(AVAILABLE DATA)
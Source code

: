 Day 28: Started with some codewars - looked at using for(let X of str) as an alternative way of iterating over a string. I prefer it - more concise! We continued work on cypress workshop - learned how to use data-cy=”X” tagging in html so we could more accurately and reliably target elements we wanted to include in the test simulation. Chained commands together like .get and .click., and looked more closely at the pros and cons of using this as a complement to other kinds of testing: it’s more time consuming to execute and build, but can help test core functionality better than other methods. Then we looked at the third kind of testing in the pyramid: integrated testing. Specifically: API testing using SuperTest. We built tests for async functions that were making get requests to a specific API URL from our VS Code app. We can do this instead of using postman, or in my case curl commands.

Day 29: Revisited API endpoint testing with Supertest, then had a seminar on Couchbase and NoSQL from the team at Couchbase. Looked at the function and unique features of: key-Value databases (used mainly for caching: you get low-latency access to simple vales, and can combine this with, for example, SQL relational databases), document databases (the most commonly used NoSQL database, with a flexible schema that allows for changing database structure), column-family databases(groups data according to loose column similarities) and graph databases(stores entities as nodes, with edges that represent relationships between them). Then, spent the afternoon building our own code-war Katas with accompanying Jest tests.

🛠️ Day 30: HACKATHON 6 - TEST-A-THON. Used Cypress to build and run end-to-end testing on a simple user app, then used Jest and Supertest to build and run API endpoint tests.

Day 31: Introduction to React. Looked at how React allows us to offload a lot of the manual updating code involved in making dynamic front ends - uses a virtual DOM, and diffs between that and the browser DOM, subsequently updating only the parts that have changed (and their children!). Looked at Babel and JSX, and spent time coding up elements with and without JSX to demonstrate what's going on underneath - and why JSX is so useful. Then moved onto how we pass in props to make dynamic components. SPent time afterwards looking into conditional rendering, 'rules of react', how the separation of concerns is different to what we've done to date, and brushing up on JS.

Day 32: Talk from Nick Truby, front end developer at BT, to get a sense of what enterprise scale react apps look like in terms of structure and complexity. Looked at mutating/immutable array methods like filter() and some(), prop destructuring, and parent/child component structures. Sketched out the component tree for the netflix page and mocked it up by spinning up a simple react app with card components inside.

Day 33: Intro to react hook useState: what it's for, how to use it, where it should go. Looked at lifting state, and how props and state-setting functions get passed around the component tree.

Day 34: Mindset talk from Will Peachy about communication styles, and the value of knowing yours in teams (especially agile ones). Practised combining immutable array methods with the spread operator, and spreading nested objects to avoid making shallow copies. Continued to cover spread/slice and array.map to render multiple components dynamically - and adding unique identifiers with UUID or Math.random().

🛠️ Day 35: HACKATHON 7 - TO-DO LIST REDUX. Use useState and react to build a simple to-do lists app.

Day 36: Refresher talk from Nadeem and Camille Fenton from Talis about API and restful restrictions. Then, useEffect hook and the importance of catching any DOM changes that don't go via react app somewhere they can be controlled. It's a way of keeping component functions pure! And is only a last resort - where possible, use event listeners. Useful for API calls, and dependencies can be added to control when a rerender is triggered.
(End AVAILABLE DATA)
## TASK ITEM
Working from the data above, extract solely the lines from the one containing "Day 33: Intro" through the one containing "Day 34: Mindset", exactly as they appear, both included.

## SOLVED PROBLEM
Day 33: Intro to react hook useState: what it's for, how to use it, where it should go. Looked at lifting state, and how props and state-setting functions get passed around the component tree.

Day 34: Mindset talk from Will Peachy about communication styles, and the value of knowing yours in teams (especially agile ones). Practised combining immutable array methods with the spread operator, and spreading nested objects to avoid making shallow copies. Continued to cover spread/slice and array.map to render multiple components dynamically - and adding unique identifiers with UUID or Math.random().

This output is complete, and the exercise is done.